Nun … man muss das nicht überbewerten … auch angesichts der Tatsache, dass man Youtube-Clicks ja mittlerweile ganz leicht mit einem einzigen Click kaufen kann. Aber natürlich kann ein guter Youtube-Auftritt einen Act schon richtig motivieren, ihren Weg weiter zu gehen. Und … man darf natürlich nicht vergessen … in Österreich hat es die Verwertungsgesellschaft (AKM) – im Gegensatz zu Deutschland (GEMA) – geschafft, einen Deal mit Youtube auszuhandeln, sodass ab einer bestimmten Anzahl von Klicks auch tatsächlich Geld an die Urheber zurückfliessen wird. Ein kleiner aber wichtiger Schritt in die Zukunft … obwohl da natürlich noch vieles im Argen liegt. Stichwort: Speichermediumabgabe. Musik muss a la long wieder aus der Gratis-Ecke rauskommen.
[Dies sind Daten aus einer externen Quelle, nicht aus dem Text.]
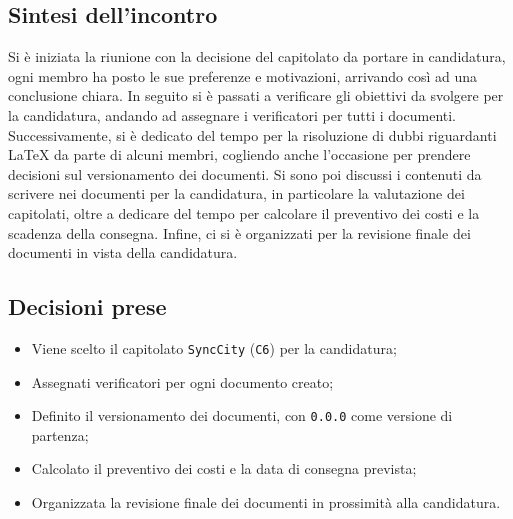 \documentclass[8pt]{article}
\begin{document}
\subsection{Sintesi dell'incontro}
Si è iniziata la riunione con la decisione del capitolato da portare in candidatura, ogni membro ha posto le sue preferenze e motivazioni, arrivando così ad una conclusione chiara. In seguito si è passati a verificare gli obiettivi da svolgere per la candidatura, andando ad assegnare i verificatori per tutti i documenti. Successivamente, si è dedicato del tempo per la risoluzione di dubbi riguardanti \LaTeX\: da parte di alcuni membri, cogliendo anche l'occasione per prendere decisioni sul versionamento dei documenti. Si sono poi discussi i contenuti da scrivere nei documenti per la candidatura, in particolare la valutazione dei capitolati, oltre a dedicare del tempo per calcolare il preventivo dei costi e la scadenza della consegna. Infine, ci si è organizzati per la revisione finale dei documenti in vista della candidatura.
\subsection{Decisioni prese}
\begin{itemize}
	\setlength\itemsep{0em}
	\item Viene scelto il capitolato \texttt{SyncCity} (\texttt{C6}) per la candidatura;
	\item Assegnati verificatori per ogni documento creato;
	\item Definito il versionamento dei documenti, con \texttt{0.0.0} come versione di partenza;
	\item Calcolato il preventivo dei costi e la data di consegna prevista;
	\item Organizzata la revisione finale dei documenti in prossimità alla candidatura.
	\\\\
\end{itemize}
\end{document}
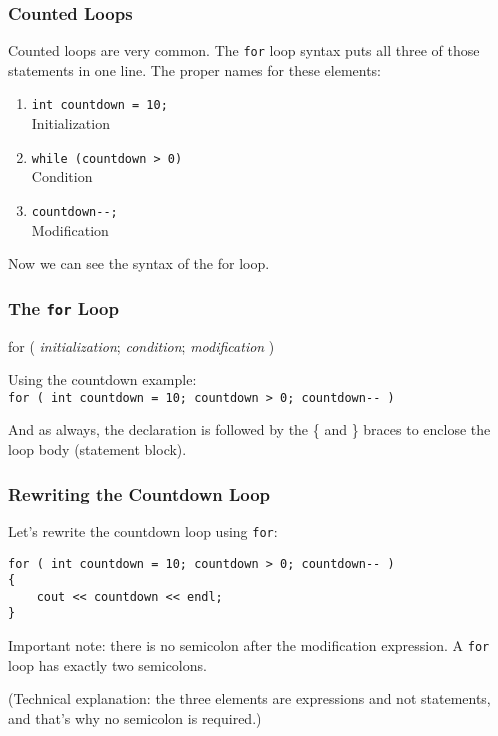 \begin{frame}
\frametitle{Counted Loops}
Counted loops are very common. The \texttt{for} loop syntax puts all three of those statements in one line. The proper names for these elements:

\begin{enumerate}
	\item \texttt{int countdown = 10;}\\
		\quad \alert{Initialization}
	\item \texttt{while (countdown > 0)}\\
		\quad \alert{Condition}
	\item \texttt{countdown{-}{-};}\\
		\quad \alert{Modification}
\end{enumerate}

Now we can see the syntax of the for loop.

\end{frame}

\begin{frame}
\frametitle{The \texttt{for} Loop}

for ( \textit{initialization}; \textit{condition}; \textit{modification} )

Using the countdown example:\\
\quad \texttt{for ( int countdown = 10; countdown > 0; countdown{-}{-} )}

And as always, the declaration is followed by the \{ and \} braces to enclose the loop body (statement block).

\end{frame}

\begin{frame}[fragile]
\frametitle{Rewriting the Countdown Loop}

Let's rewrite the countdown loop using \texttt{for}:

\begin{verbatim}
for ( int countdown = 10; countdown > 0; countdown-- )
{
    cout << countdown << endl;
}
\end{verbatim}

Important note: there is no semicolon after the modification expression. A \texttt{for} loop has exactly two semicolons.

(Technical explanation: the three elements are expressions and not statements, and that's why no semicolon is required.)

\end{frame}


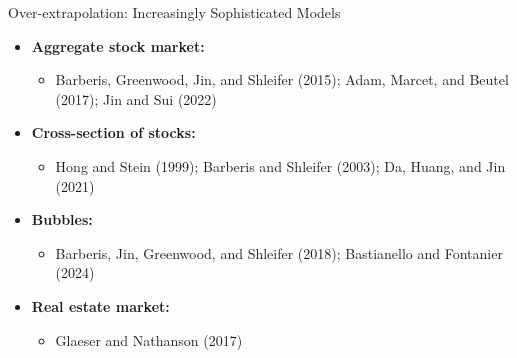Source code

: \documentclass[aspectratio=169, 11pt]{beamer}
\begin{document}
\begin{frame}{Over-extrapolation: Increasingly Sophisticated Models}
\begin{itemize}
\item \textbf{Aggregate stock market:}
  \begin{itemize}
  \item Barberis, Greenwood, Jin, and Shleifer (2015); Adam, Marcet, and Beutel (2017); Jin and Sui (2022)
  \end{itemize}
\item \textbf{Cross-section of stocks:}
  \begin{itemize}
  \item Hong and Stein (1999); Barberis and Shleifer (2003); Da, Huang, and Jin (2021)
  \end{itemize}
\item \textbf{Bubbles:}
  \begin{itemize}
  \item Barberis, Jin, Greenwood, and Shleifer (2018); Bastianello and Fontanier (2024)
  \end{itemize}
\item \textbf{Real estate market:}
  \begin{itemize}
  \item Glaeser and Nathanson (2017)
  \end{itemize}
\end{itemize}
\end{frame}
\end{document}
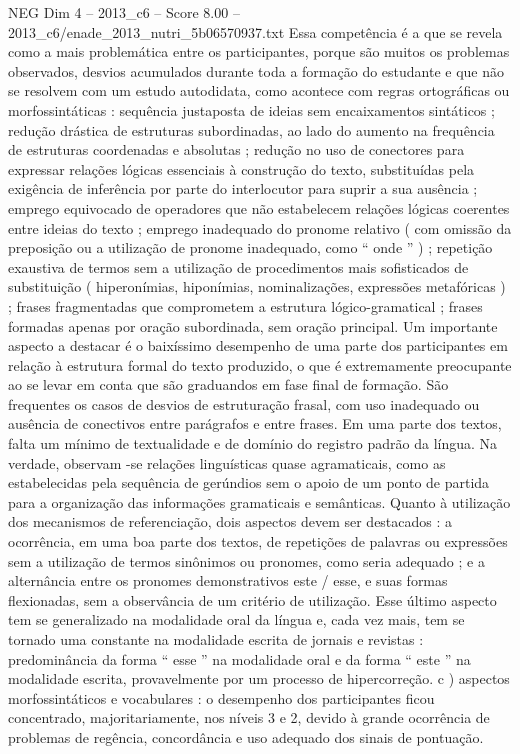 \begin{textsample}{NEG Dim 4 – 2013\_c6 – Score 8.00 – 2013\_c6/enade\_2013\_nutri\_5b06570937.txt}
Essa competência é a que se revela como a mais problemática entre os participantes, porque são muitos os problemas observados, desvios acumulados durante toda a formação do estudante e que não se resolvem com um estudo autodidata, como acontece com regras ortográficas ou morfossintáticas : sequência justaposta de ideias sem encaixamentos sintáticos ; redução drástica de estruturas subordinadas, ao lado do aumento na frequência de estruturas coordenadas e absolutas ; redução no uso de conectores para expressar relações lógicas essenciais à construção do texto, substituídas pela exigência de inferência por parte do interlocutor para suprir a sua ausência ; emprego equivocado de operadores que não estabelecem relações lógicas coerentes entre ideias do texto ; emprego inadequado do pronome relativo ( com omissão da preposição ou a utilização de pronome inadequado, como “ onde ” ) ; repetição exaustiva de termos sem a utilização de procedimentos mais sofisticados de substituição ( hiperonímias, hiponímias, nominalizações, expressões metafóricas ) ; frases fragmentadas que comprometem a estrutura lógico-gramatical ; frases formadas apenas por oração subordinada, sem oração principal.
Um importante aspecto a destacar é o baixíssimo desempenho de uma parte dos participantes em relação à estrutura formal do texto produzido, o que é extremamente preocupante ao se levar em conta que são graduandos em fase final de formação.
São frequentes os casos de desvios de estruturação frasal, com uso inadequado ou ausência de conectivos entre parágrafos e entre frases.
Em uma parte dos textos, falta um mínimo de textualidade e de domínio do registro padrão da língua.
Na verdade, observam -se relações linguísticas quase agramaticais, como as estabelecidas pela sequência de gerúndios sem o apoio de um ponto de partida para a organização das informações gramaticais e semânticas.
Quanto à utilização dos mecanismos de referenciação, dois aspectos devem ser destacados : a ocorrência, em uma boa parte dos textos, de repetições de palavras ou expressões sem a utilização de termos sinônimos ou pronomes, como seria adequado ; e a alternância entre os pronomes demonstrativos este / esse, e suas formas flexionadas, sem a observância de um critério de utilização.
Esse último aspecto tem se generalizado na modalidade oral da língua e, cada vez mais, tem se tornado uma constante na modalidade escrita de jornais e revistas : predominância da forma “ esse ” na modalidade oral e da forma “ este ” na modalidade escrita, provavelmente por um processo de hipercorreção. c ) aspectos morfossintáticos e vocabulares : o desempenho dos participantes ficou concentrado, majoritariamente, nos níveis 3 e 2, devido à grande ocorrência de problemas de regência, concordância e uso adequado dos sinais de pontuação.

\end{textsample}
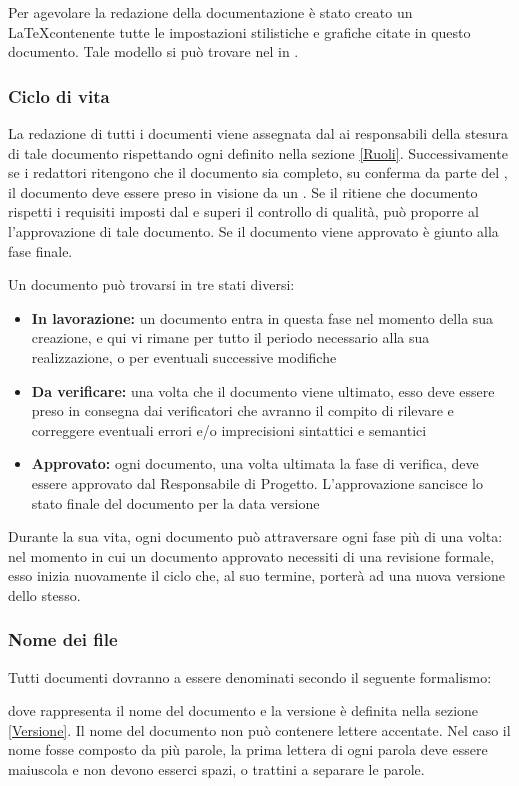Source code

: \documentclass[12pt,a4paper]{article}
\begin{document}
Per agevolare la redazione della documentazione è stato creato un  \LaTeX contenente tutte le impostazioni stilistiche e grafiche citate in questo documento. Tale modello si può trovare nel  in .

\subsubsection{Ciclo di vita}
La redazione di tutti i documenti viene assegnata dal \PM{} ai responsabili della stesura di tale documento rispettando ogni  definito nella sezione \ref{Ruoli}. Successivamente se i redattori ritengono che il documento sia completo, su conferma da parte del \PM, il documento deve essere preso in visione da un \VR. Se il \VR{} ritiene che documento rispetti i requisiti imposti dal \PR{} e superi il controllo di qualità, può proporre al \PM{} l'approvazione di tale documento. Se il documento viene approvato è giunto alla fase finale.

Un documento può trovarsi in tre stati diversi:
\begin{itemize}
	\item \textbf{In lavorazione:} un documento entra in questa fase nel momento della sua creazione, e qui vi rimane per tutto il periodo necessario alla sua realizzazione, o per eventuali successive modifiche
	\item \textbf{Da verificare:} una volta che il documento viene ultimato, esso deve essere preso in consegna dai verificatori che avranno il compito di rilevare e correggere eventuali errori e/o imprecisioni sintattici e semantici
	\item \textbf{Approvato:} ogni documento, una volta ultimata la fase di verifica, deve essere approvato dal Responsabile di Progetto. L’approvazione sancisce lo stato finale del documento per la data versione
\end{itemize}

Durante la sua vita, ogni documento può attraversare ogni fase più di una volta: nel momento in cui un documento approvato necessiti di una revisione formale, esso inizia nuovamente il ciclo che, al suo termine, porterà ad una nuova versione dello stesso.

\subsubsection{Nome dei file}
Tutti documenti dovranno a essere denominati secondo il seguente formalismo:
\begin{center}
\end{center}
dove  rappresenta il nome del documento e  la versione è definita nella sezione \ref{Versione}. Il nome del documento non può contenere lettere accentate. Nel caso il nome fosse composto da più parole, la prima lettera di ogni parola deve essere maiuscola e non devono esserci spazi,  o trattini a separare le parole.
\end{document}
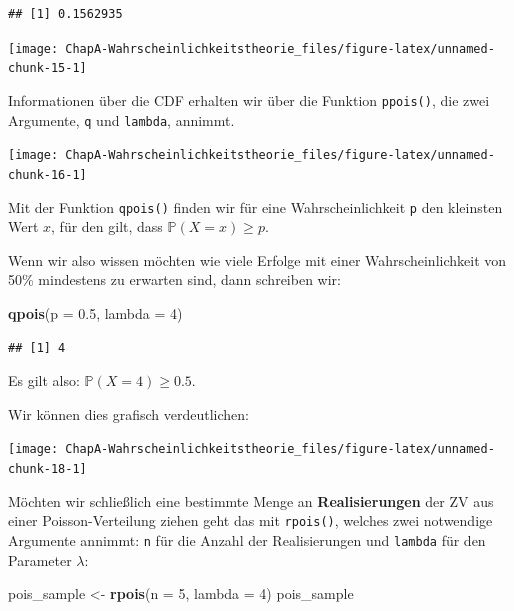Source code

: \documentclass[]{book}
\newenvironment{Shaded}{\begin{snugshade}}{\end{snugshade}}
\newcommand{\KeywordTok}[1]{\textcolor[rgb]{0.13,0.29,0.53}{\textbf{#1}}}
\newcommand{\DataTypeTok}[1]{\textcolor[rgb]{0.13,0.29,0.53}{#1}}
\newcommand{\DecValTok}[1]{\textcolor[rgb]{0.00,0.00,0.81}{#1}}
\newcommand{\FloatTok}[1]{\textcolor[rgb]{0.00,0.00,0.81}{#1}}
\newcommand{\StringTok}[1]{\textcolor[rgb]{0.31,0.60,0.02}{#1}}
\newcommand{\NormalTok}[1]{#1}
\begin{document}
\begin{verbatim}
## [1] 0.1562935
\end{verbatim}

\begin{center}\texttt{[image: ChapA-Wahrscheinlichkeitstheorie\_files/figure-latex/unnamed-chunk-15-1]} \end{center}

Informationen über die CDF erhalten wir über die Funktion
\texttt{ppois()}, die zwei Argumente, \texttt{q} und \texttt{lambda},
annimmt.

\begin{center}\texttt{[image: ChapA-Wahrscheinlichkeitstheorie\_files/figure-latex/unnamed-chunk-16-1]} \end{center}

Mit der Funktion \texttt{qpois()} finden wir für eine Wahrscheinlichkeit
\texttt{p} den kleinsten Wert \(x\), für den gilt, dass
\(\mathbb{P}(X=x)\geq p\).

Wenn wir also wissen möchten wie viele Erfolge mit einer
Wahrscheinlichkeit von 50\% mindestens zu erwarten sind, dann schreiben
wir:

\begin{Shaded}
\begin{Highlighting}[]
\KeywordTok{qpois}\NormalTok{(}\DataTypeTok{p =} \FloatTok{0.5}\NormalTok{, }\DataTypeTok{lambda =} \DecValTok{4}\NormalTok{)}
\end{Highlighting}
\end{Shaded}

\begin{verbatim}
## [1] 4
\end{verbatim}

Es gilt also: \(\mathbb{P}(X=4)\geq 0.5\).

Wir können dies grafisch verdeutlichen:

\begin{center}\texttt{[image: ChapA-Wahrscheinlichkeitstheorie\_files/figure-latex/unnamed-chunk-18-1]} \end{center}

Möchten wir schließlich eine bestimmte Menge an \textbf{Realisierungen}
der ZV aus einer Poisson-Verteilung ziehen geht das mit
\texttt{rpois()}, welches zwei notwendige Argumente annimmt: \texttt{n}
für die Anzahl der Realisierungen und \texttt{lambda} für den Parameter
\(\lambda\):

\begin{Shaded}
\begin{Highlighting}[]
\NormalTok{pois_sample <-}\StringTok{ }\KeywordTok{rpois}\NormalTok{(}\DataTypeTok{n =} \DecValTok{5}\NormalTok{, }\DataTypeTok{lambda =} \DecValTok{4}\NormalTok{)}
\NormalTok{pois_sample}
\end{Highlighting}
\end{Shaded}
\end{document}
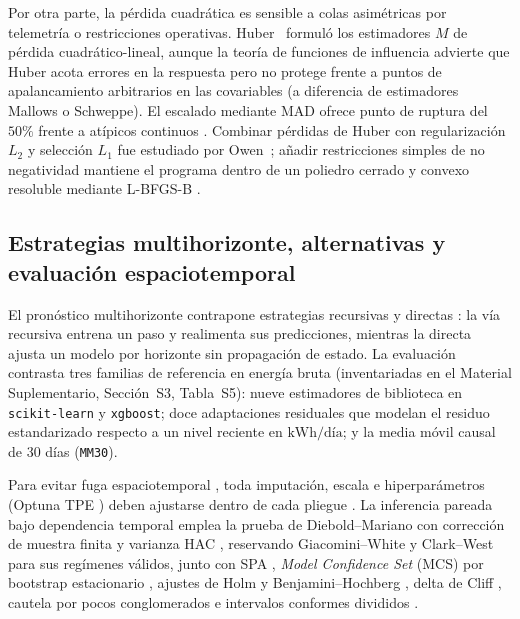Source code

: Por otra parte, la pérdida cuadrática es sensible a colas asimétricas por telemetría o restricciones operativas. Huber~\cite{huber1964,huber2009robust} formuló los estimadores $M$ de pérdida cuadrático-lineal, aunque la teoría de funciones de influencia \cite{hampel1986robust} advierte que Huber acota errores en la respuesta pero no protege frente a puntos de apalancamiento arbitrarios en las covariables (a diferencia de estimadores Mallows o Schweppe). El escalado mediante MAD ofrece punto de ruptura del $50\%$ frente a atípicos continuos \cite{rousseeuw1993mad}. Combinar pérdidas de Huber con regularización $L_2$ \cite{hoerl1970} y selección $L_1$ \cite{tibshirani1996} fue estudiado por Owen~\cite{owen2007}; añadir restricciones simples de no negatividad mantiene el programa dentro de un poliedro cerrado y convexo \cite{boyd2004convex} resoluble mediante L-BFGS-B \cite{byrd1995lbfgsb,zhu1997lbfgsb,virtanen2020scipy}.

\subsection{Estrategias multihorizonte, alternativas y evaluación espaciotemporal}

El pronóstico multihorizonte contrapone estrategias recursivas y directas \cite{bentaieb2012,chevillon2007}: la vía recursiva entrena un paso y realimenta sus predicciones, mientras la directa ajusta un modelo por horizonte sin propagación de estado. La evaluación contrasta tres familias de referencia en energía bruta (inventariadas en el Material Suplementario, Sección~S3, Tabla~S5): nueve estimadores de biblioteca en \texttt{scikit-learn} \cite{pedregosa2011sklearn} y \texttt{xgboost}; doce adaptaciones residuales que modelan el residuo estandarizado respecto a un nivel reciente en $\text{kWh/día}$; y la media móvil causal de $30$ días (\texttt{MM30}).

Para evitar fuga espaciotemporal \cite{roberts2017crossvalidation,kaufman2012leakage,tashman2000,cerqueira2020}, toda imputación, escala e hiperparámetros (Optuna TPE \cite{bergstra2011tpe,akiba2019optuna}) deben ajustarse dentro de cada pliegue \cite{varma2006bias,cawley2010overfit}. La inferencia pareada bajo dependencia temporal emplea la prueba de Diebold--Mariano \cite{diebold1995} con corrección de muestra finita \cite{harvey1997} y varianza HAC \cite{newey1987}, reservando Giacomini--White \cite{giacomini2006tests} y Clark--West \cite{clark2007nested} para sus regímenes válidos, junto con SPA \cite{hansen2005spa}, \textit{Model Confidence Set} (MCS) \cite{hansen2011mcs} por bootstrap estacionario \cite{politis1994stationary}, ajustes de Holm \cite{holm1979} y Benjamini--Hochberg \cite{benjamini1995fdr}, delta de Cliff \cite{cliff1993dominance}, cautela por pocos conglomerados \cite{cameron2015cluster} e intervalos conformes divididos \cite{vovk2005conformal,lei2018conformal,barber2023nonexchangeable}.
Warum will diese wachsende Szene den Amadeus eigentlich nicht?

Der Amadeus ist prinzipiell eine gute Sache wiewohl natürlich die Wortmeldungen von HVOB, Monobrother etc. schon einige der Schwachstellen aufgezeigt haben. Das Problem ist wohl eher das Hinterland bzw. der Kontext, in dem er vergeben wird. Und daran werden auch Nachbesserungen beim Amadeus nicht viel ändern. Mit der Austrozone wollte ich jedenfalls ein kleines Signal setzen und ein bisschen Bewegung reinbringen. Der Status Quo ist definitiv verbesserungswürdig …

Die Austrozone bündelt Musik aus Österreich in einem Youtube-Kanal. Eberhard Forcher präsentiert einmal pro Woche in einer Sendung fünf Clips aus Österreich.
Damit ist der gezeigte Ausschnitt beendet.